**THE PROBLEM**
When you copy the entries, keep every word exactly as it stands.

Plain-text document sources
┄┄┄┄┄┄┄┄┄┄┄┄┄┄┄┄┄┄┄┄
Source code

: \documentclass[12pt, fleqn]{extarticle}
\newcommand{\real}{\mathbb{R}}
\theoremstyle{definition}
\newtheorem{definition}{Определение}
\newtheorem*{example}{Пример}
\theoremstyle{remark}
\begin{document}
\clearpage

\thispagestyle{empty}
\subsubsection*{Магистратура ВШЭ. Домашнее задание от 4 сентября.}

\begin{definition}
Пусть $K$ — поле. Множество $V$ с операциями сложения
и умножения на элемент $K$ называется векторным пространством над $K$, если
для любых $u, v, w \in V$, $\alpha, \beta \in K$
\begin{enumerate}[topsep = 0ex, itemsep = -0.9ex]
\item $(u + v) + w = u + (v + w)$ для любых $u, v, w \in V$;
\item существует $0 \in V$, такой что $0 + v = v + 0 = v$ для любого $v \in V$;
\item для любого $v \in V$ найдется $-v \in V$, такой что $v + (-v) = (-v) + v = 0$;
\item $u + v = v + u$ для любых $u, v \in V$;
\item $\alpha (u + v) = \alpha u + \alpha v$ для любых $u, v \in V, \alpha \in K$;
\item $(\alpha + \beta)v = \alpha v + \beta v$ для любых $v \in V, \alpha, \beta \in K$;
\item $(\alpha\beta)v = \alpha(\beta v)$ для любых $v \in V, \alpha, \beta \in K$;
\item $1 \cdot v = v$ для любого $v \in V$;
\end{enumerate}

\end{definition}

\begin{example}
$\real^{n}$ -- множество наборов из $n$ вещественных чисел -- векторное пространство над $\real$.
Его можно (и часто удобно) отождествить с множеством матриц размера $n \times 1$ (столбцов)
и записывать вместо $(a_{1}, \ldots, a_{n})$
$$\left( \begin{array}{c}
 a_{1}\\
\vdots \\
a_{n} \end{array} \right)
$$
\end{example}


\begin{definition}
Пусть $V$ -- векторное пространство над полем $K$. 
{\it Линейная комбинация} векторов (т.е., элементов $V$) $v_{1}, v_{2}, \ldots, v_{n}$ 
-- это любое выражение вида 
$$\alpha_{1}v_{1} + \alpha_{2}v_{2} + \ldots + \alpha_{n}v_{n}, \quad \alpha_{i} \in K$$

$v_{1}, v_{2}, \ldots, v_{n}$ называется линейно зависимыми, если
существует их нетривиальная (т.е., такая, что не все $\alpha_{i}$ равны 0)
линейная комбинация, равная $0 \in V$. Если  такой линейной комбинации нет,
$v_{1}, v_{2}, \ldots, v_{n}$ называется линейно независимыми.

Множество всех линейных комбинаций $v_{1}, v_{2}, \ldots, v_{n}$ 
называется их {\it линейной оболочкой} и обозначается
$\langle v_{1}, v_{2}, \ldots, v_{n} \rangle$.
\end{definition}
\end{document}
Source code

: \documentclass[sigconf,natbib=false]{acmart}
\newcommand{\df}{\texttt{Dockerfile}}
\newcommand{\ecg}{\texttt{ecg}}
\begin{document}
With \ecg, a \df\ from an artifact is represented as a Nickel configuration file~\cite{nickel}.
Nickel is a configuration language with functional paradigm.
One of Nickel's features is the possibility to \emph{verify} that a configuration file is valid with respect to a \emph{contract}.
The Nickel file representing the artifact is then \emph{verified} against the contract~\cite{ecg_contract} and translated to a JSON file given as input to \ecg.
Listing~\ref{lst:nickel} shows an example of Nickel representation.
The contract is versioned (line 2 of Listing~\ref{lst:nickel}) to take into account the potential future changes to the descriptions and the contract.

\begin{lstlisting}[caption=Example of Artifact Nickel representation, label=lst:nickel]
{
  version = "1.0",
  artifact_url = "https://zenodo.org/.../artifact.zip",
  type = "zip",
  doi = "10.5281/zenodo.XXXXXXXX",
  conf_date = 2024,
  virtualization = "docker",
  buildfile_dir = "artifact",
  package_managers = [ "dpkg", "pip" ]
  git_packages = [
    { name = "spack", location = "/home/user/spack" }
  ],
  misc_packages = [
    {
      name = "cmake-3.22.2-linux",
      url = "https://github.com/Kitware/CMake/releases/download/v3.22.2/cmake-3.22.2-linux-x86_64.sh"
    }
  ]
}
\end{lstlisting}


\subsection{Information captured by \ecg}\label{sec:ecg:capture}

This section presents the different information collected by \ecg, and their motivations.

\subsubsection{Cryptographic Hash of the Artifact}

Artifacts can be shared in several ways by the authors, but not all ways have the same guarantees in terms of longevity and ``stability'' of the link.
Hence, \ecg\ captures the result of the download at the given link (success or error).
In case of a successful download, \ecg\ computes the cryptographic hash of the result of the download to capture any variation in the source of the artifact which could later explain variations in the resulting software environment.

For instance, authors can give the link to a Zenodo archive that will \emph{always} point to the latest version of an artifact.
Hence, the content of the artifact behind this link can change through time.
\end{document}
┄┄┄┄┄┄┄┄┄┄┄┄┄┄┄┄┄┄┄┄
**EXPECTED ANSWER**
Source code

: \documentclass[12pt, fleqn]{extarticle}
\newcommand{\real}{\mathbb{R}}
\theoremstyle{definition}
\newtheorem{definition}{Определение}
\newtheorem*{example}{Пример}
\theoremstyle{remark}
\begin{document}
\clearpage

\thispagestyle{empty}
\subsubsection*{Магистратура ВШЭ. Домашнее задание от 4 сентября.}

\begin{definition}
Пусть $K$ — поле. Множество $V$ с операциями сложения
и умножения на элемент $K$ называется векторным пространством над $K$, если
для любых $u, v, w \in V$, $\alpha, \beta \in K$
\begin{enumerate}[topsep = 0ex, itemsep = -0.9ex]
\item $(u + v) + w = u + (v + w)$ для любых $u, v, w \in V$;
\item существует $0 \in V$, такой что $0 + v = v + 0 = v$ для любого $v \in V$;
\item для любого $v \in V$ найдется $-v \in V$, такой что $v + (-v) = (-v) + v = 0$;
\item $u + v = v + u$ для любых $u, v \in V$;
\item $\alpha (u + v) = \alpha u + \alpha v$ для любых $u, v \in V, \alpha \in K$;
\item $(\alpha + \beta)v = \alpha v + \beta v$ для любых $v \in V, \alpha, \beta \in K$;
\item $(\alpha\beta)v = \alpha(\beta v)$ для любых $v \in V, \alpha, \beta \in K$;
\item $1 \cdot v = v$ для любого $v \in V$;
\end{enumerate}

\end{definition}

\begin{example}
$\real^{n}$ -- множество наборов из $n$ вещественных чисел -- векторное пространство над $\real$.
Его можно (и часто удобно) отождествить с множеством матриц размера $n \times 1$ (столбцов)
и записывать вместо $(a_{1}, \ldots, a_{n})$
$$\left( \begin{array}{c}
 a_{1}\\
\vdots \\
a_{n} \end{array} \right)
$$
\end{example}


\begin{definition}
Пусть $V$ -- векторное пространство над полем $K$. 
{\it Линейная комбинация} векторов (т.е., элементов $V$) $v_{1}, v_{2}, \ldots, v_{n}$ 
-- это любое выражение вида 
$$\alpha_{1}v_{1} + \alpha_{2}v_{2} + \ldots + \alpha_{n}v_{n}, \quad \alpha_{i} \in K$$

$v_{1}, v_{2}, \ldots, v_{n}$ называется линейно зависимыми, если
существует их нетривиальная (т.е., такая, что не все $\alpha_{i}$ равны 0)
линейная комбинация, равная $0 \in V$. Если  такой линейной комбинации нет,
$v_{1}, v_{2}, \ldots, v_{n}$ называется линейно независимыми.

Множество всех линейных комбинаций $v_{1}, v_{2}, \ldots, v_{n}$ 
называется их {\it линейной оболочкой} и обозначается
$\langle v_{1}, v_{2}, \ldots, v_{n} \rangle$.
\end{definition}
\end{document}
Source code

: \documentclass[sigconf,natbib=false]{acmart}
\newcommand{\df}{\texttt{Dockerfile}}
\newcommand{\ecg}{\texttt{ecg}}
\begin{document}
With \ecg, a \df\ from an artifact is represented as a Nickel configuration file~\cite{nickel}.
Nickel is a configuration language with functional paradigm.
One of Nickel's features is the possibility to \emph{verify} that a configuration file is valid with respect to a \emph{contract}.
The Nickel file representing the artifact is then \emph{verified} against the contract~\cite{ecg_contract} and translated to a JSON file given as input to \ecg.
Listing~\ref{lst:nickel} shows an example of Nickel representation.
The contract is versioned (line 2 of Listing~\ref{lst:nickel}) to take into account the potential future changes to the descriptions and the contract.

\begin{lstlisting}[caption=Example of Artifact Nickel representation, label=lst:nickel]
{
  version = "1.0",
  artifact_url = "https://zenodo.org/.../artifact.zip",
  type = "zip",
  doi = "10.5281/zenodo.XXXXXXXX",
  conf_date = 2024,
  virtualization = "docker",
  buildfile_dir = "artifact",
  package_managers = [ "dpkg", "pip" ]
  git_packages = [
    { name = "spack", location = "/home/user/spack" }
  ],
  misc_packages = [
    {
      name = "cmake-3.22.2-linux",
      url = "https://github.com/Kitware/CMake/releases/download/v3.22.2/cmake-3.22.2-linux-x86_64.sh"
    }
  ]
}
\end{lstlisting}


\subsection{Information captured by \ecg}\label{sec:ecg:capture}

This section presents the different information collected by \ecg, and their motivations.

\subsubsection{Cryptographic Hash of the Artifact}

Artifacts can be shared in several ways by the authors, but not all ways have the same guarantees in terms of longevity and ``stability'' of the link.
Hence, \ecg\ captures the result of the download at the given link (success or error).
In case of a successful download, \ecg\ computes the cryptographic hash of the result of the download to capture any variation in the source of the artifact which could later explain variations in the resulting software environment.

For instance, authors can give the link to a Zenodo archive that will \emph{always} point to the latest version of an artifact.
Hence, the content of the artifact behind this link can change through time.
\end{document}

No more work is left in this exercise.